By Andrea Shalal
WASHINGTON (Reuters) - Northrop Grumman Corp, which makes the B-2 bomber, beat out a team made up of Boeing Co and Lockheed Martin Corp to develop and build a next-generation long-range strike bomber, the U.S. Defense Department said on Tuesday.
The announcement ended months of anticipation and marked the biggest contract award by the Pentagon in over a decade, a deal analysts have said could be valued at up to $80 billion if the U.S. Air Force buys all 100 stealth bombers now planned.
Air Force Assistant Secretary Bill LaPlante told a news conference the contract was valued at $21.4 billion in 2010 dollars for engineering and manufacturing development for the first batch of 21 aircraft.
He said the average procurement cost for the bombers was $564 million per aircraft for 100 bombers in 2016 dollars.
"Building this bomber is a strategic investment in the next 50 years," U.S. Defense Secretary Ash Carter told reporters. "It demonstrates our commitment to our allies and our determination to potential adversaries, making it crystal clear that the United States will continue to retain the ability to project power throughout the globe long into the future."
The award marks the Air Force's second drive to start replacing its aging B-52 and B-1 bombers in recent years. Former Defense Secretary Robert Gates canceled the first program in 2010 because he thought it was too ambitious and expensive.
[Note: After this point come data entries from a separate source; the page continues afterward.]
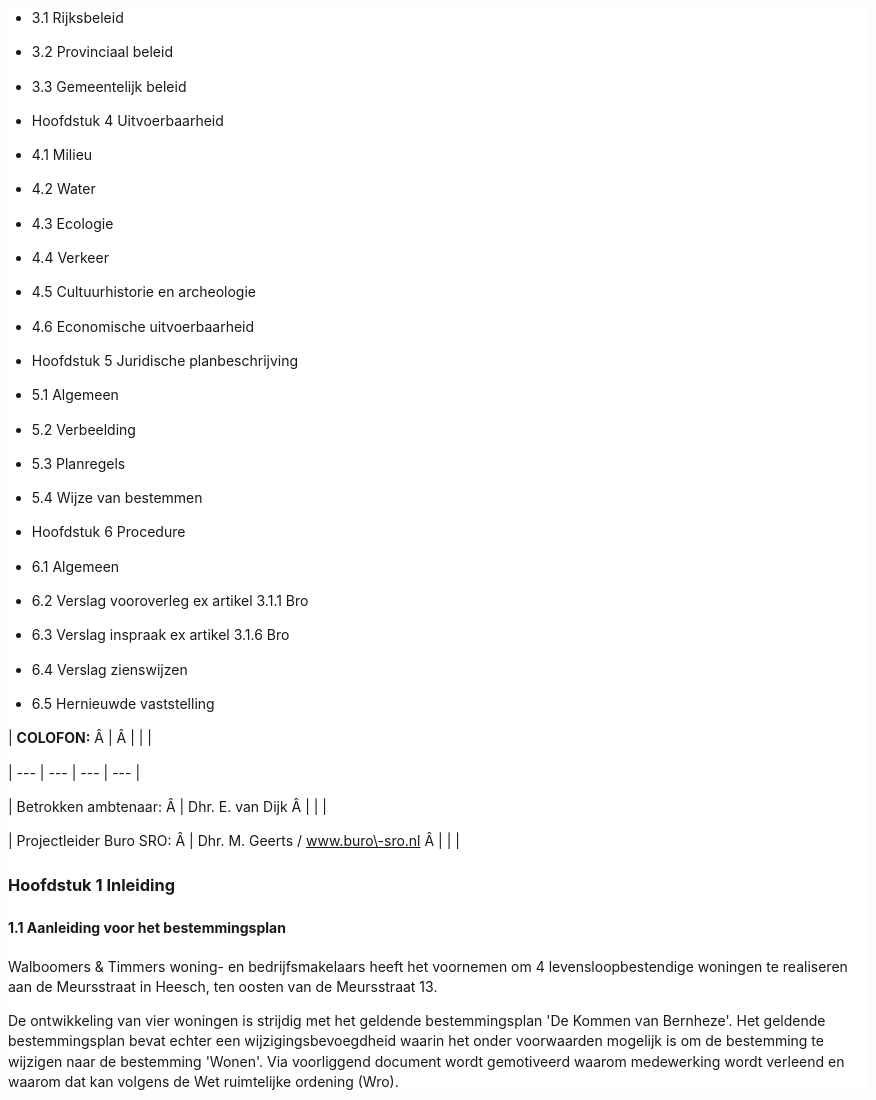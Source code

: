 + 3\.1 Rijksbeleid

+ 3\.2 Provinciaal beleid

+ 3\.3 Gemeentelijk beleid

* Hoofdstuk 4 Uitvoerbaarheid

+ 4\.1 Milieu

+ 4\.2 Water

+ 4\.3 Ecologie

+ 4\.4 Verkeer

+ 4\.5 Cultuurhistorie en archeologie

+ 4\.6 Economische uitvoerbaarheid

* Hoofdstuk 5 Juridische planbeschrijving

+ 5\.1 Algemeen

+ 5\.2 Verbeelding

+ 5\.3 Planregels

+ 5\.4 Wijze van bestemmen

* Hoofdstuk 6 Procedure

+ 6\.1 Algemeen

+ 6\.2 Verslag vooroverleg ex artikel 3\.1\.1 Bro

+ 6\.3 Verslag inspraak ex artikel 3\.1\.6 Bro

+ 6\.4 Verslag zienswijzen

+ 6\.5 Hernieuwde vaststelling

| **COLOFON:**   Â | Â | | |

| --- | --- | --- | --- |

| Betrokken ambtenaar:   Â | Dhr. E. van Dijk   Â | | |

| Projectleider Buro SRO:   Â | Dhr. M. Geerts / www.buro\-sro.nl   Â | | |

### Hoofdstuk 1 Inleiding

#### 1\.1 Aanleiding voor het bestemmingsplan

Walboomers \& Timmers woning\- en bedrijfsmakelaars heeft het voornemen om 4 levensloopbestendige woningen te realiseren aan de Meursstraat in Heesch, ten oosten van de Meursstraat 13\.

De ontwikkeling van vier woningen is strijdig met het geldende bestemmingsplan 'De Kommen van Bernheze'. Het geldende bestemmingsplan bevat echter een wijzigingsbevoegdheid waarin het onder voorwaarden mogelijk is om de bestemming te wijzigen naar de bestemming 'Wonen'. Via voorliggend document wordt gemotiveerd waarom medewerking wordt verleend en waarom dat kan volgens de Wet ruimtelijke ordening (Wro).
The Air Force kicked off the current competition in July 2014 and had hoped to select a winner during the spring, but the award was delayed several times.
The losing team is likely to protest the contract action, given the high stakes involved and the dearth of new programs in the current budget climate, said defense consultant Jim McAleese. Air Force officials said any company has the right to file a protest about the awarding of the contract.
The losing side is also likely to intensify its focus on two other Air Force programs - a new training aircraft called T-X valued at $12 billion, and a new airborne surveillance, battle management and command and control aircraft called JSTARS, which is valued at $9 billion.
LaPlante told reporters last week the new bomber would have some components that were already in use in secret programs, which would help reduce the risk of technology problems later on and keep the program on track.